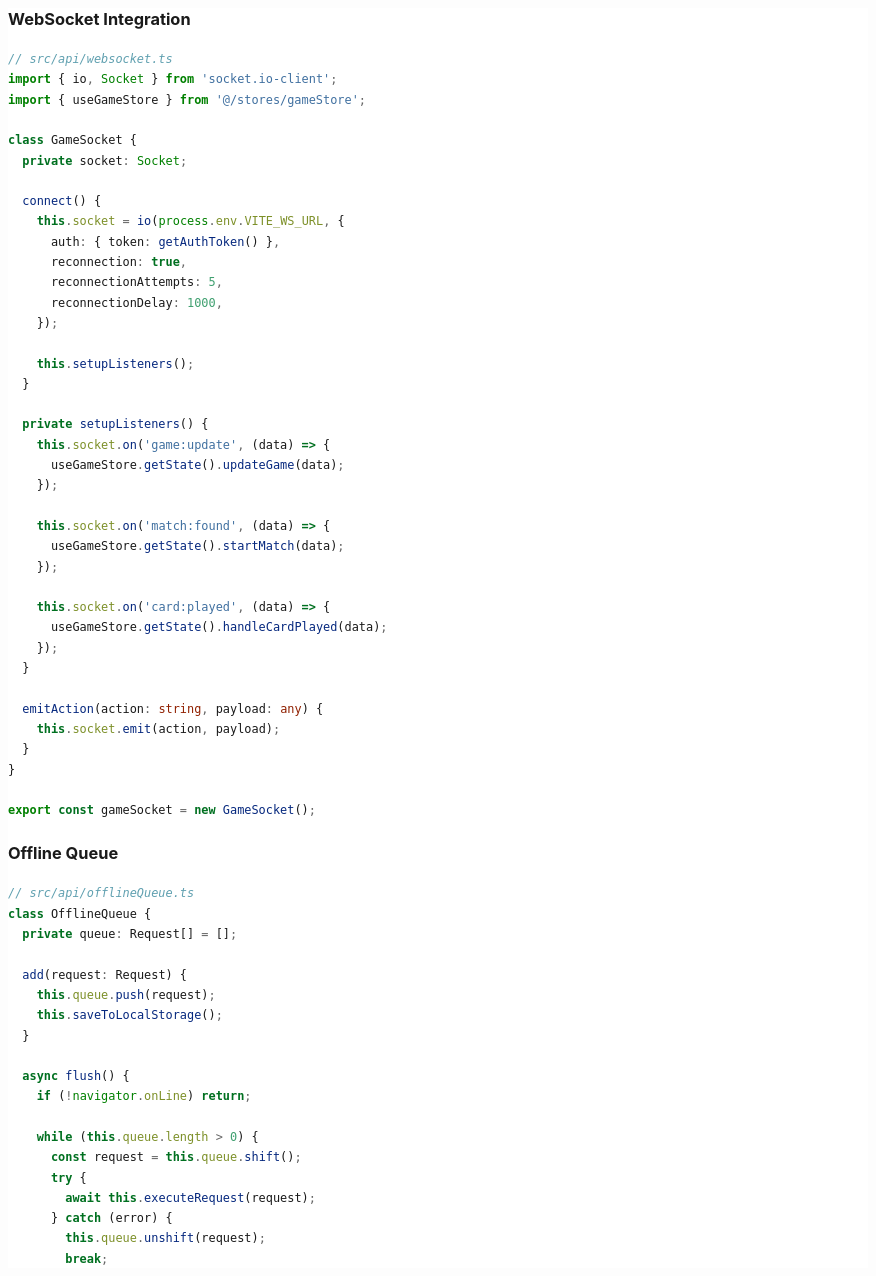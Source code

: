 ### WebSocket Integration
```typescript
// src/api/websocket.ts
import { io, Socket } from 'socket.io-client';
import { useGameStore } from '@/stores/gameStore';

class GameSocket {
  private socket: Socket;
  
  connect() {
    this.socket = io(process.env.VITE_WS_URL, {
      auth: { token: getAuthToken() },
      reconnection: true,
      reconnectionAttempts: 5,
      reconnectionDelay: 1000,
    });
    
    this.setupListeners();
  }
  
  private setupListeners() {
    this.socket.on('game:update', (data) => {
      useGameStore.getState().updateGame(data);
    });
    
    this.socket.on('match:found', (data) => {
      useGameStore.getState().startMatch(data);
    });
    
    this.socket.on('card:played', (data) => {
      useGameStore.getState().handleCardPlayed(data);
    });
  }
  
  emitAction(action: string, payload: any) {
    this.socket.emit(action, payload);
  }
}

export const gameSocket = new GameSocket();
```

### Offline Queue
```typescript
// src/api/offlineQueue.ts
class OfflineQueue {
  private queue: Request[] = [];
  
  add(request: Request) {
    this.queue.push(request);
    this.saveToLocalStorage();
  }
  
  async flush() {
    if (!navigator.onLine) return;
    
    while (this.queue.length > 0) {
      const request = this.queue.shift();
      try {
        await this.executeRequest(request);
      } catch (error) {
        this.queue.unshift(request);
        break;
```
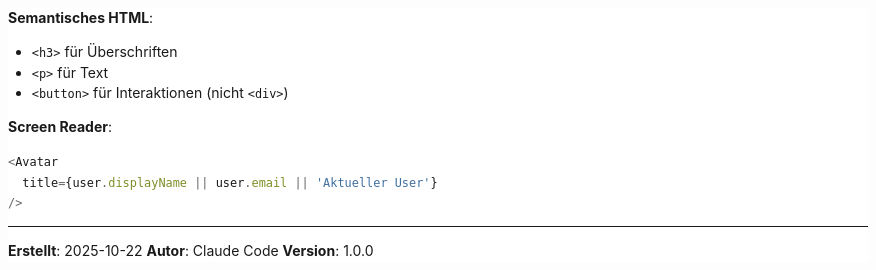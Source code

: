 **Semantisches HTML**:
- `<h3>` für Überschriften
- `<p>` für Text
- `<button>` für Interaktionen (nicht `<div>`)

**Screen Reader**:
```typescript
<Avatar
  title={user.displayName || user.email || 'Aktueller User'}
/>
```

---

**Erstellt**: 2025-10-22
**Autor**: Claude Code
**Version**: 1.0.0
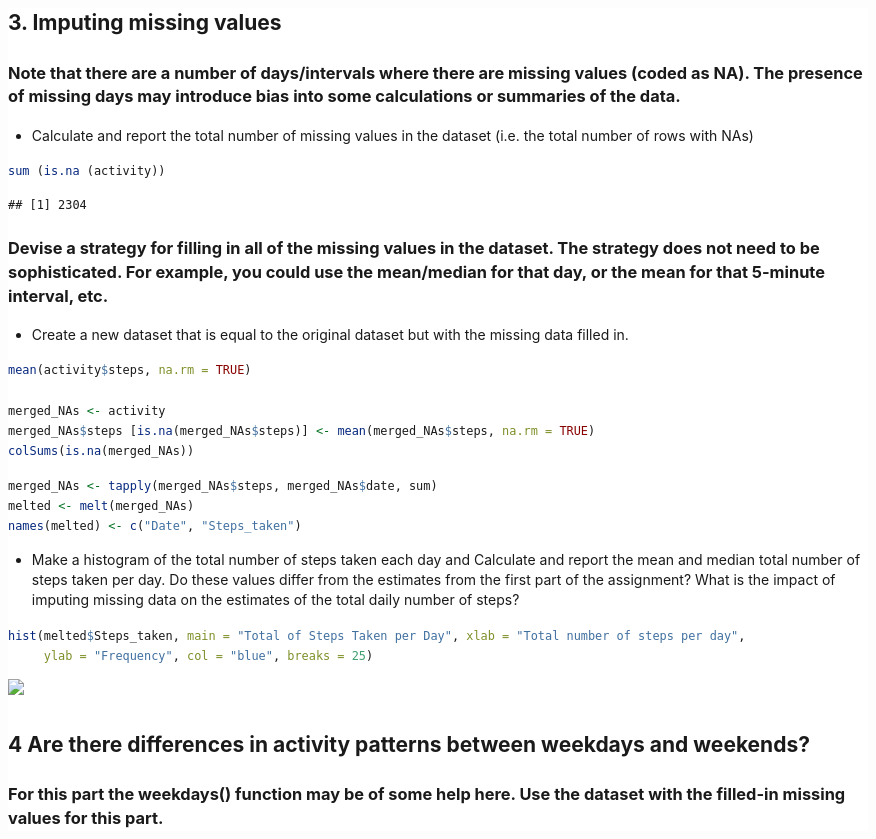 ## 3. Imputing missing values

### Note that there are a number of days/intervals where there are missing values (coded as NA). The presence of missing days may introduce bias into some calculations or summaries of the data.

- Calculate and report the total number of missing values in the dataset (i.e. the total number of rows with NAs)


```r
sum (is.na (activity))
```

```
## [1] 2304
```

### Devise a strategy for filling in all of the missing values in the dataset. The strategy does not need to be sophisticated. For example, you could use the mean/median for that day, or the mean for that 5-minute interval, etc.

- Create a new dataset that is equal to the original dataset but with the missing data filled in.


```r
mean(activity$steps, na.rm = TRUE)

merged_NAs <- activity
merged_NAs$steps [is.na(merged_NAs$steps)] <- mean(merged_NAs$steps, na.rm = TRUE)
colSums(is.na(merged_NAs))
```

```r
merged_NAs <- tapply(merged_NAs$steps, merged_NAs$date, sum)
melted <- melt(merged_NAs)
names(melted) <- c("Date", "Steps_taken")
```

- Make a histogram of the total number of steps taken each day and Calculate and report the mean and median total number of steps taken per day. Do these values differ from the estimates from the first part of the assignment? What is the impact of imputing missing data on the estimates of the total daily number of steps?


```r
hist(melted$Steps_taken, main = "Total of Steps Taken per Day", xlab = "Total number of steps per day", 
     ylab = "Frequency", col = "blue", breaks = 25)
```

<img src="PA1_template_files/figure-html/hist with no missing values-1.png" width="672" />

## 4 Are there differences in activity patterns between weekdays and weekends?
### For this part the weekdays() function may be of some help here. Use the dataset with the filled-in missing values for this part.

..........

▸ **YOUR ASSIGNMENT**
Reproduce every record above exactly as given, excluding pictures from the result.

▸ **REPLY**
Source code

: ### WebSocket Integration
```typescript
// src/api/websocket.ts
import { io, Socket } from 'socket.io-client';
import { useGameStore } from '@/stores/gameStore';

class GameSocket {
  private socket: Socket;
  
  connect() {
    this.socket = io(process.env.VITE_WS_URL, {
      auth: { token: getAuthToken() },
      reconnection: true,
      reconnectionAttempts: 5,
      reconnectionDelay: 1000,
    });
    
    this.setupListeners();
  }
  
  private setupListeners() {
    this.socket.on('game:update', (data) => {
      useGameStore.getState().updateGame(data);
    });
    
    this.socket.on('match:found', (data) => {
      useGameStore.getState().startMatch(data);
    });
    
    this.socket.on('card:played', (data) => {
      useGameStore.getState().handleCardPlayed(data);
    });
  }
  
  emitAction(action: string, payload: any) {
    this.socket.emit(action, payload);
  }
}

export const gameSocket = new GameSocket();
```

### Offline Queue
```typescript
// src/api/offlineQueue.ts
class OfflineQueue {
  private queue: Request[] = [];
  
  add(request: Request) {
    this.queue.push(request);
    this.saveToLocalStorage();
  }
  
  async flush() {
    if (!navigator.onLine) return;
    
    while (this.queue.length > 0) {
      const request = this.queue.shift();
      try {
        await this.executeRequest(request);
      } catch (error) {
        this.queue.unshift(request);
        break;
```
Source code

: **Semantisches HTML**:
- `<h3>` für Überschriften
- `<p>` für Text
- `<button>` für Interaktionen (nicht `<div>`)

**Screen Reader**:
```typescript
<Avatar
  title={user.displayName || user.email || 'Aktueller User'}
/>
```

---

**Erstellt**: 2025-10-22
**Autor**: Claude Code
**Version**: 1.0.0
 ## 3. Imputing missing values

### Note that there are a number of days/intervals where there are missing values (coded as NA). The presence of missing days may introduce bias into some calculations or summaries of the data.

- Calculate and report the total number of missing values in the dataset (i.e. the total number of rows with NAs)


```r
sum (is.na (activity))
```

```
## [1] 2304
```

### Devise a strategy for filling in all of the missing values in the dataset. The strategy does not need to be sophisticated. For example, you could use the mean/median for that day, or the mean for that 5-minute interval, etc.

- Create a new dataset that is equal to the original dataset but with the missing data filled in.


```r
mean(activity$steps, na.rm = TRUE)

merged_NAs <- activity
merged_NAs$steps [is.na(merged_NAs$steps)] <- mean(merged_NAs$steps, na.rm = TRUE)
colSums(is.na(merged_NAs))
```

```r
merged_NAs <- tapply(merged_NAs$steps, merged_NAs$date, sum)
melted <- melt(merged_NAs)
names(melted) <- c("Date", "Steps_taken")
```

- Make a histogram of the total number of steps taken each day and Calculate and report the mean and median total number of steps taken per day. Do these values differ from the estimates from the first part of the assignment? What is the impact of imputing missing data on the estimates of the total daily number of steps?


```r
hist(melted$Steps_taken, main = "Total of Steps Taken per Day", xlab = "Total number of steps per day", 
     ylab = "Frequency", col = "blue", breaks = 25)
```

<img src="PA1_template_files/figure-html/hist with no missing values-1.png" width="672" />

## 4 Are there differences in activity patterns between weekdays and weekends?
### For this part the weekdays() function may be of some help here. Use the dataset with the filled-in missing values for this part.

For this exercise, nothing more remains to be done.